Design and construction
- Designations: Scheduled monument (since 1928)

= Cardoness Castle =

15th-century tower house in Scotland

Cardoness Castle is a well-preserved 15th-century tower house just south west of Gatehouse of Fleet, in the historical county of Kirkcudbrightshire in Scotland. It was originally owned by the MacCullochs of Myreton. They abandoned the castle in the late 17th century, following the execution of Sir Godfrey McCulloch for the murder of a Clan Gordon neighbour. It is now in the care of Historic Environment Scotland, and is a scheduled monument.
==History==
Around 1170, the lands of Anwoth were granted by Malcolm IV to David fitz Teri, a Cumbrian lord, who built a motte-and-bailey castle at Boreland, close to the present castle. In 1220, a Nicholas de Kerdenes and his wife Cicely were in dispute with the monastery at Dundrennan over Cicely's dowry—he eventually appealed to the Pope. In 1277, Bertram de Kerdennes was a witness to a charter by King Alexander III (reigned 1249–1286), confirming a grant by Devorguilla de Balliol to Glasgow Cathedral. On 18 June 1342, Malcolm Fleming, Earl of Wigtown, was granted a charter of the lands of Cardoness, in Galloway, from King David II in excambion (exchange) for the lands of Mochrum which the King had formerly given him. He was also granted other lands in Wigtownshire.

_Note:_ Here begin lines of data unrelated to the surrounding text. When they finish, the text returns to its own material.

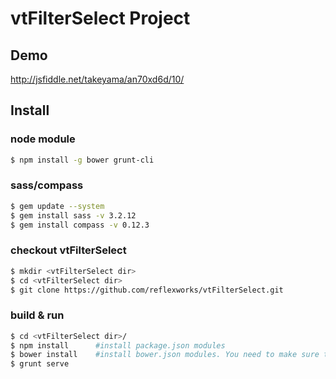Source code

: # vtFilterSelect Project

## Demo
http://jsfiddle.net/takeyama/an70xd6d/10/

## Install

### node module 
```bash
$ npm install -g bower grunt-cli
```

### sass/compass
```bash
$ gem update --system
$ gem install sass -v 3.2.12
$ gem install compass -v 0.12.3
```

### checkout vtFilterSelect
```bash
$ mkdir <vtFilterSelect dir>
$ cd <vtFilterSelect dir>
$ git clone https://github.com/reflexworks/vtFilterSelect.git
```

### build & run
```bash
$ cd <vtFilterSelect dir>/
$ npm install      #install package.json modules
$ bower install    #install bower.json modules. You need to make sure to set git paths. 
$ grunt serve      
```
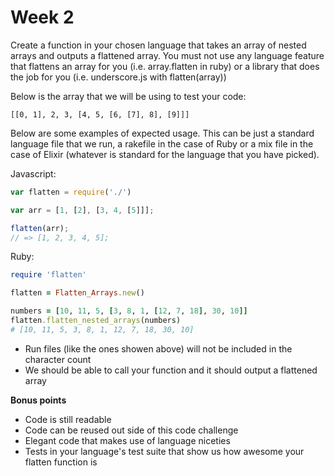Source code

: # Week 2

Create a function in your chosen language that takes an array of nested arrays and outputs a flattened array. You must not use any language feature that flattens an array for you (i.e. array.flatten in ruby) or a library that does the job for you (i.e. underscore.js with flatten(array))

Below is the array that we will be using to test your code: 

```
[[0, 1], 2, 3, [4, 5, [6, [7], 8], [9]]]
```

Below are some examples of expected usage. This can be just a standard language file that we run, a rakefile in the case of Ruby or a mix file in the case of Elixir (whatever is standard for the language that you have picked).

Javascript: 

```js
var flatten = require('./')

var arr = [1, [2], [3, 4, [5]]];

flatten(arr); 
// => [1, 2, 3, 4, 5];
```

Ruby:

```ruby
require 'flatten'

flatten = Flatten_Arrays.new()

numbers = [10, 11, 5, [3, 8, 1, [12, 7, 18], 30, 10]]
flatten.flatten_nested_arrays(numbers)
# [10, 11, 5, 3, 8, 1, 12, 7, 18, 30, 10]

```

- Run files (like the ones showen above) will not be included in the character count
- We should be able to call your function and it should output a flattened array


**Bonus points**

- Code is still readable
- Code can be reused out side of this code challenge
- Elegant code that makes use of language niceties
- Tests in your language's test suite that show us how awesome your flatten function is
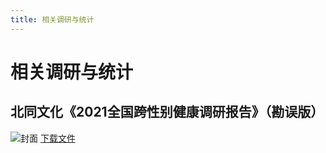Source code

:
 ```yaml
---
title: 相关调研与统计
---
```

# 相关调研与统计
## 北同文化《2021全国跨性别健康调研报告》（勘误版）
![封面](/c1.png)
[下载文件](https://raw.githubusercontent.com/ChisakaKanako/aboutTrans/main/docs/document/file/北同文化《2021全国跨性别健康调研报告》（勘误版）.pdf)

The lands of Cardoness were in the McCulloch family by 1466. Writing in 1864, Sir Andrew Agnew recorded a local tradition relating how the McCullochs came to possess Cardoness:

A certain laird of Cardoness, having exhausted his resources in the building of his castle, joined a band of border thieves, and amassed considerable property by plunder. During twenty years of married life his wife had borne him nine daughters; but this did not satisfy his now increased anxiety to perpetuate his name, and he threatened his lady that, unless at her approaching confinement, she produced a son, he would drown her and all her nine daughters in the Black Loch, and look out for another wife. The probability of his carrying out this threat was not doubted for a moment, and hence great was the joy of the lady and her neighbours when she actually presented her husband with a boy. It was now mid-winter, and the lake firmly frozen over, whereupon the laird announced his determination of giving a grand fete on this same Black Loch. In accordance with his orders, on a certain Sunday his whole family was there assembled excepting one daughter, who was unable to join the party. The revels were at their height, when suddenly the ice gave way, and the old sinner was plunged himself into the dark waters and perished miserably, with all his family, only excepting the one young lady, who, having thus narrowly escaped the same fate, shortly after, married one of the McCullochs[.]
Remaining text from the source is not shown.